Gi Pung Yi – First Korean Martyr

He was the first Korean Protestant missionary and the first Korean martyr, often remembered as the father of the Korean Protestant church.

Written by Simonetta Carr | Friday, October 1, 2021

Yi was baptized in 1896, and worked with Swallen to establish a church in Wonsan. Yi’s dream and his conversion from bully to evangelist led some to nickname him “the Apostle Paul of Korea.” Yi helped to spread the gospel in Wonsan and surrounding region by distributing Bibles and gospel literature (as a colporteur or, in Korean, gwonseo). By answering questions, gathering interested people and establishing contacts, gwonseos played an important role in the institution of the Korean church.

 

Gi Pung Yi – First Korean Martyr

He was the first Korean Protestant missionary and the first Korean martyr, often remembered as the father of the Korean Protestant church. It all began through a rock and a bout of hot temper.

A Paul-like Conversion

Gi Pung Yi was only sixteen in 1885, when the American missionary Samuel A. Moffet arrived in Pyeongyang (today in North Korea). Yi distrusted foreigners. Why did this American come to Pyeongyang?, he wondered. Used to dealing with problems through violence, he gathered some friends and went to Moffet’s house, where they kicked the gate and threw rocks. The rocks broke a window and dislodged some roof tiles, but the Moffet family stayed inside.

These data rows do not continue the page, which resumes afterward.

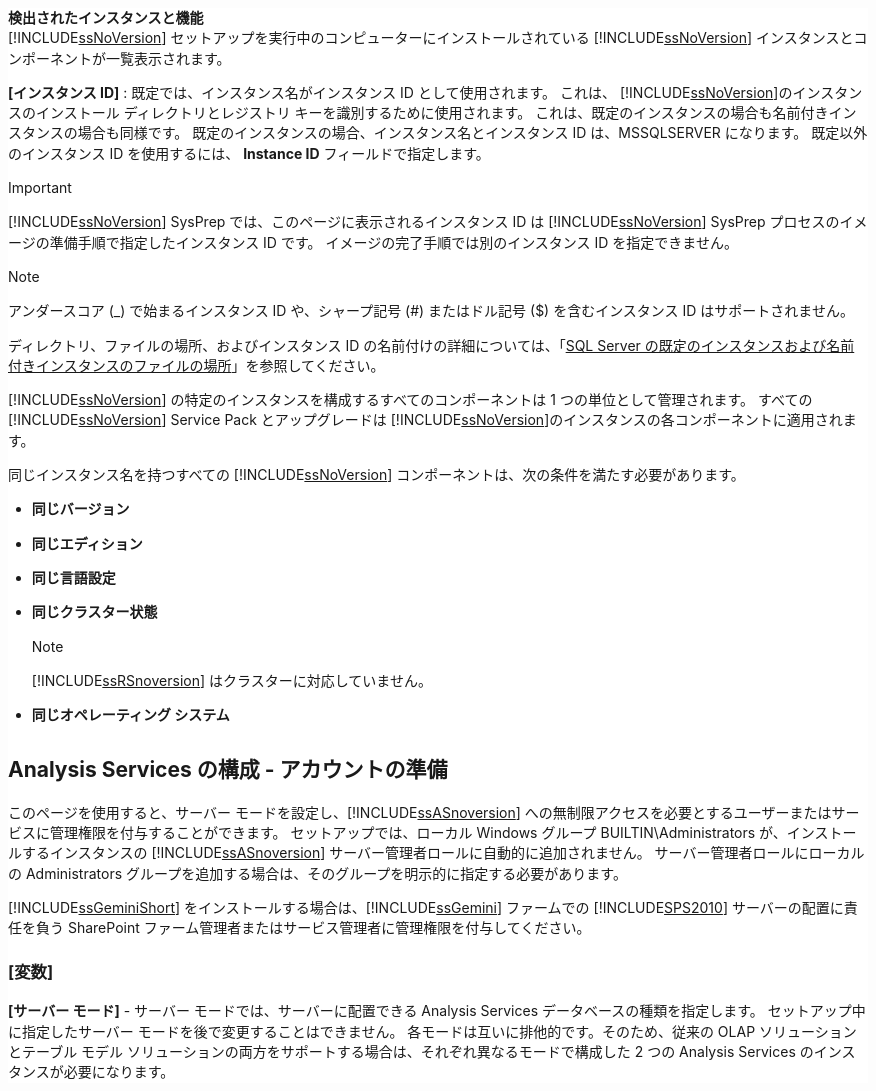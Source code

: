  **検出されたインスタンスと機能**  
 [!INCLUDE[ssNoVersion](../../includes/ssnoversion-md.md)] セットアップを実行中のコンピューターにインストールされている [!INCLUDE[ssNoVersion](../../includes/ssnoversion-md.md)] インスタンスとコンポーネントが一覧表示されます。  
  
 **[インスタンス ID]** : 既定では、インスタンス名がインスタンス ID として使用されます。 これは、 [!INCLUDE[ssNoVersion](../../includes/ssnoversion-md.md)]のインスタンスのインストール ディレクトリとレジストリ キーを識別するために使用されます。 これは、既定のインスタンスの場合も名前付きインスタンスの場合も同様です。 既定のインスタンスの場合、インスタンス名とインスタンス ID は、MSSQLSERVER になります。 既定以外のインスタンス ID を使用するには、 **Instance ID** フィールドで指定します。  
  
> [!IMPORTANT]  
>  [!INCLUDE[ssNoVersion](../../includes/ssnoversion-md.md)] SysPrep では、このページに表示されるインスタンス ID は [!INCLUDE[ssNoVersion](../../includes/ssnoversion-md.md)] SysPrep プロセスのイメージの準備手順で指定したインスタンス ID です。 イメージの完了手順では別のインスタンス ID を指定できません。  
  
> [!NOTE]  
>  アンダースコア (_) で始まるインスタンス ID や、シャープ記号 (#) またはドル記号 ($) を含むインスタンス ID はサポートされません。  
  
 ディレクトリ、ファイルの場所、およびインスタンス ID の名前付けの詳細については、「[SQL Server の既定のインスタンスおよび名前付きインスタンスのファイルの場所](file-locations-for-default-and-named-instances-of-sql-server.md)」を参照してください。  
  
 [!INCLUDE[ssNoVersion](../../includes/ssnoversion-md.md)] の特定のインスタンスを構成するすべてのコンポーネントは 1 つの単位として管理されます。 すべての [!INCLUDE[ssNoVersion](../../includes/ssnoversion-md.md)] Service Pack とアップグレードは [!INCLUDE[ssNoVersion](../../includes/ssnoversion-md.md)]のインスタンスの各コンポーネントに適用されます。  
  
 同じインスタンス名を持つすべての [!INCLUDE[ssNoVersion](../../includes/ssnoversion-md.md)] コンポーネントは、次の条件を満たす必要があります。  
  
-   **同じバージョン**  
  
-   **同じエディション**  
  
-   **同じ言語設定**  
  
-   **同じクラスター状態**  
  
    > [!NOTE]  
    >  [!INCLUDE[ssRSnoversion](../../includes/ssrsnoversion-md.md)] はクラスターに対応していません。  
  
-   **同じオペレーティング システム**  
  
## <a name="analysis-services-configuration---account-provisioning"></a>Analysis Services の構成 - アカウントの準備
  このページを使用すると、サーバー モードを設定し、[!INCLUDE[ssASnoversion](../../includes/ssasnoversion-md.md)] への無制限アクセスを必要とするユーザーまたはサービスに管理権限を付与することができます。 セットアップでは、ローカル Windows グループ BUILTIN\Administrators が、インストールするインスタンスの [!INCLUDE[ssASnoversion](../../includes/ssasnoversion-md.md)] サーバー管理者ロールに自動的に追加されません。 サーバー管理者ロールにローカルの Administrators グループを追加する場合は、そのグループを明示的に指定する必要があります。  
  
 [!INCLUDE[ssGeminiShort](../../includes/ssgeminishort-md.md)] をインストールする場合は、[!INCLUDE[ssGemini](../../includes/ssgemini-md.md)] ファームでの [!INCLUDE[SPS2010](../../includes/sps2010-md.md)] サーバーの配置に責任を負う SharePoint ファーム管理者またはサービス管理者に管理権限を付与してください。  
  
### <a name="options"></a>[変数]  
 **[サーバー モード]** - サーバー モードでは、サーバーに配置できる Analysis Services データベースの種類を指定します。 セットアップ中に指定したサーバー モードを後で変更することはできません。 各モードは互いに排他的です。そのため、従来の OLAP ソリューションとテーブル モデル ソリューションの両方をサポートする場合は、それぞれ異なるモードで構成した 2 つの Analysis Services のインスタンスが必要になります。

One month later, Yi spotted Moffet at a street market, speaking in broken Korean while holding a track. Seeing his chance of protesting this foreigner’s intrusion, Yi picked up a rock and threw it, hitting Moffet in the chin. Losing his balance, Moffet fell on the ground, bleeding. No one came to his help. Yi left the scene.

Fast-forward ten years, when Yi met another missionary, this time in Wonsan, where he had looked for refuge during the Sino-Japanese war. By then, he was a young man trying to make ends meet by painting pipes and selling them on the street.

To Yi, the missionary, William L. Swallen, looked enough like Moffet to bring back a painful memory. For years, Yi’s conscience had been bothering him and Moffet had appeared in many of his dreams.

A missionary spoke to Yi about Jesus, who didn’t pay much attention. He just wondered who was this Jesus that people considered so important. That night, however, he had a dream where Jesus told him to stop persecuting him. Frightened, the next morning he ran to the house of the missionary who had talked to him.

After hearing Yi’s confession, the missionary took him to Swallen’s house, where Yi, crying profusely, continued to unburden his heart. Swallen prayed for him, and continued to teach him about Christ. Yi was baptized in 1896, and worked with Swallen to establish a church in Wonsan. Yi’s dream and his conversion from bully to evangelist led some to nickname him “the Apostle Paul of Korea.”